7.4 The DFT, sampling, and aliasing

Real-world signals live in computers. An audio buffer is a finite array of numbers; a sampled microphone signal is a sequence of measurements at evenly-spaced times. The continuous Fourier transform of 7.2 is the right mathematical object for thinking about signals abstractly, but the computational object is the discrete Fourier transform (DFT), which acts on a finite sequence of samples.

This lesson develops the bridge from continuous to discrete. Three connected ideas: sampling theory (when do samples suffice to represent a signal?), aliasing (what goes wrong when they don’t?), and the DFT itself (how to compute the spectrum of a sampled signal).

Sampling a continuous signal

To represent a continuous signal $f(t)$ in a computer, we sample it at evenly spaced times $t_n = n \Delta t$ :

f_n \;\equiv\; f(n \Delta t), \qquad n = 0, 1, 2, \ldots, N - 1.

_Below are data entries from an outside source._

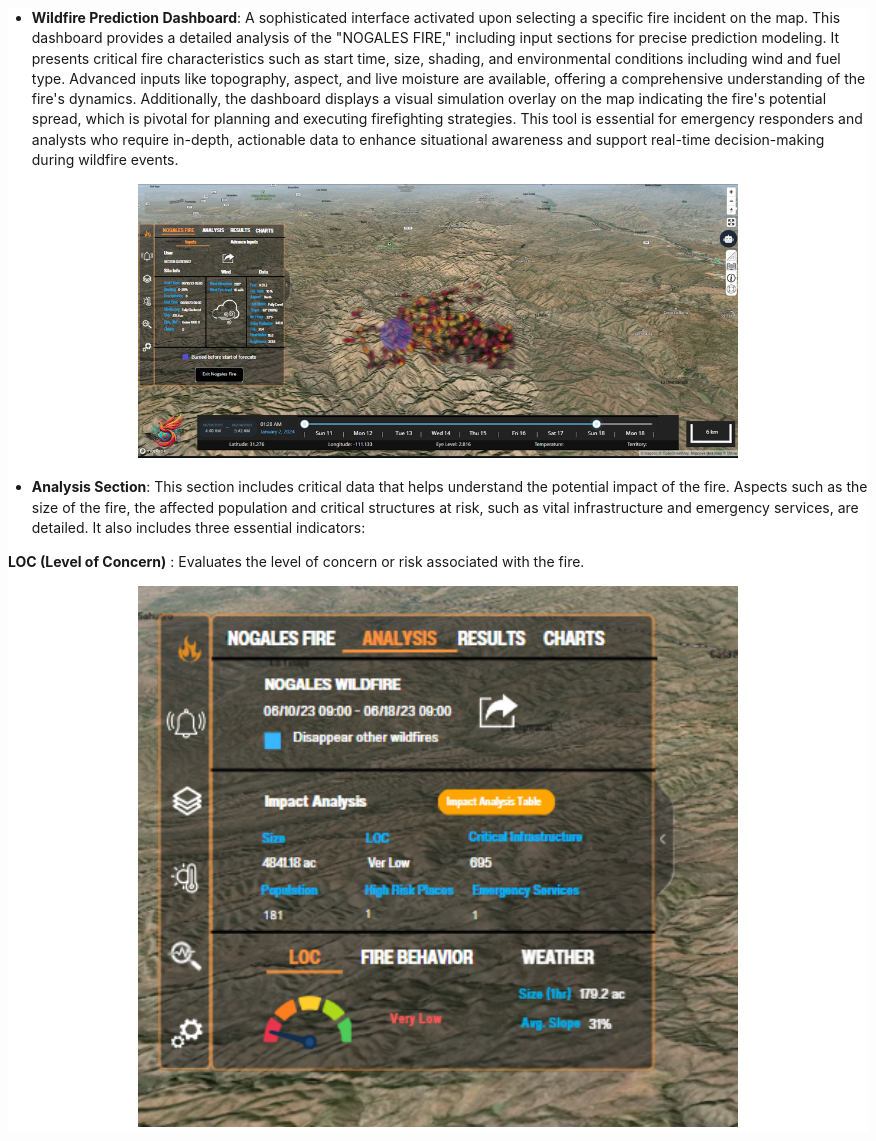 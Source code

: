 
- **Wildfire Prediction Dashboard**: A sophisticated interface activated upon selecting a specific fire incident on the map. This dashboard provides a detailed analysis of the "NOGALES FIRE," including input sections for precise prediction modeling. It presents critical fire characteristics such as start time, size, shading, and environmental conditions including wind and fuel type. Advanced inputs like topography, aspect, and live moisture are available, offering a comprehensive understanding of the fire's dynamics. Additionally, the dashboard displays a visual simulation overlay on the map indicating the fire's potential spread, which is pivotal for planning and executing firefighting strategies. This tool is essential for emergency responders and analysts who require in-depth, actionable data to enhance situational awareness and support real-time decision-making during wildfire events.


<p align="center">
<img src="images/5P.png" alt="Texto Alternativo" width="600"/>
</p>

- **Analysis Section**: This section includes critical data that helps understand the potential impact of the fire. Aspects such as the size of the fire, the affected population and critical structures at risk, such as vital infrastructure and emergency services, are detailed. It also includes three essential indicators:

**LOC (Level of Concern)** : Evaluates the level of concern or risk associated with the fire.

<p align="center">
<img src="images/VERYLOW.png" alt="Texto Alternativo" width="600"/>
</p> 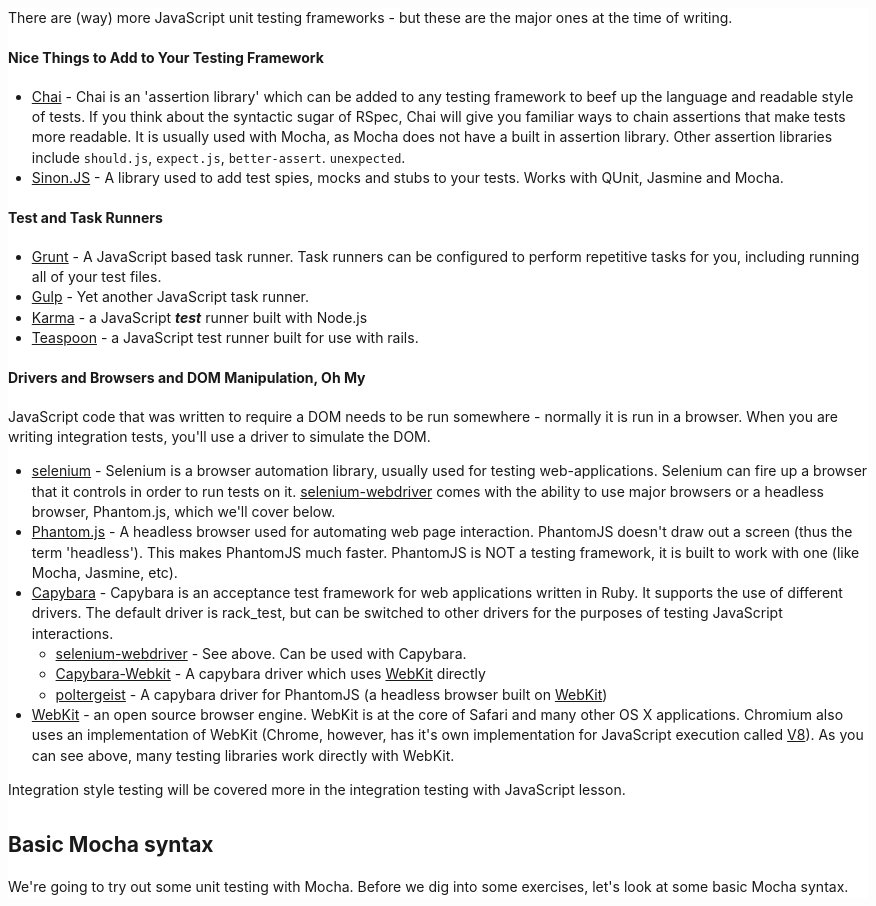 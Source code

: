 There are (way) more JavaScript unit testing frameworks - but these are the major ones at the time of writing.

#### Nice Things to Add to Your Testing Framework
* [Chai](http://chaijs.com/) - Chai is an 'assertion library' which can be added to any testing framework to beef up the language and readable style of tests. If you think about the syntactic sugar of RSpec, Chai will give you familiar ways to chain assertions that make tests more readable. It is usually used with Mocha, as Mocha does not have a built in assertion library. Other assertion libraries include `should.js`, `expect.js`, `better-assert`. `unexpected`.
* [Sinon.JS](http://sinonjs.org) - A library  used to add test spies, mocks and stubs to your tests. Works with QUnit, Jasmine and Mocha.

#### Test and Task Runners
* [Grunt](http://gruntjs.com/) - A JavaScript based task runner. Task runners can be configured to perform repetitive tasks for you, including running all of your test files.
* [Gulp](http://gulpjs.com/) - Yet another JavaScript task runner.
* [Karma](http://karma-runner.github.io/0.13/index.html) - a JavaScript ***test*** runner built with Node.js
* [Teaspoon](https://github.com/modeset/teaspoon) - a JavaScript test runner built for use with rails.

#### Drivers and Browsers and DOM Manipulation, Oh My

JavaScript code that was written to require a DOM needs to be run somewhere - normally it is run in a browser. When you are writing integration tests, you'll use a driver to simulate the DOM.

* [selenium](http://www.seleniumhq.org/) - Selenium is a browser automation library, usually used for testing web-applications. Selenium can fire up a browser that it controls in order to run tests on it. [selenium-webdriver](http://www.seleniumhq.org/) comes with the ability to use major browsers or a headless browser, Phantom.js, which we'll cover below.
* [Phantom.js](http://phantomjs.org/) - A headless browser used for automating web page interaction.  PhantomJS doesn't draw out a screen (thus the term 'headless'). This makes PhantomJS much faster. PhantomJS is NOT a testing framework, it is built to work with one (like Mocha, Jasmine, etc).
* [Capybara](https://github.com/jnicklas/capybara) - Capybara is an acceptance test framework for web applications written in Ruby. It supports the use of different drivers. The default driver is rack_test, but can be switched to other drivers for the purposes of testing JavaScript interactions.
  * [selenium-webdriver](https://github.com/SeleniumHQ/selenium/tree/master/javascript/node/selenium-webdriver) - See above. Can be used with Capybara.
  * [Capybara-Webkit](https://github.com/thoughtbot/capybara-webkit) - A capybara driver which uses [WebKit](https://webkit.org/) directly
  * [poltergeist](https://github.com/teampoltergeist/poltergeist) - A capybara driver for PhantomJS (a headless browser built on [WebKit](https://webkit.org/))
* [WebKit](https://webkit.org/) - an open source browser engine. WebKit is at the core of Safari and many other OS X applications. Chromium also uses an implementation of WebKit (Chrome, however, has it's own implementation for JavaScript execution called [V8](https://en.wikipedia.org/wiki/V8_%28JavaScript_engine%29)). As you can see above, many testing libraries work directly with WebKit.

Integration style testing will be covered more in the integration testing with JavaScript lesson.

## Basic Mocha syntax

We're going to try out some unit testing with Mocha. Before we dig into some exercises, let's look at some basic Mocha syntax.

The sample rate is $f_s = 1/\Delta t$ (in samples per second, often denoted Hz). For CD-quality audio, $f_s = 44100$ Hz; for telephony, 8000 Hz; for high-end pro audio, 96000 Hz or 192000 Hz.

The fundamental question: under what conditions can we recover the continuous signal $f(t)$ from the discrete samples $\{f_n\}$ ? The answer is Shannon’s sampling theorem.

The Shannon sampling theorem

Theorem. If a signal $f(t)$ contains no frequencies above $\omega_{\max}$ (i.e. $\tilde f(\omega) = 0$ for $|\omega| > \omega_{\max}$ ), then $f$ can be uniquely reconstructed from samples taken at any rate

f_s \;\geq\; \frac{\omega_{\max}}{\pi} \;=\; 2\, f_{\max},

where $f_{\max} = \omega_{\max} / (2\pi)$ is the maximum frequency in Hz.

The critical sampling rate $f_s = 2 f_{\max}$ is the Nyquist rate. Half of $f_s$ is the Nyquist frequency. Sample any signal containing only frequencies below the Nyquist frequency, and the samples carry all the information needed to reconstruct the continuous signal.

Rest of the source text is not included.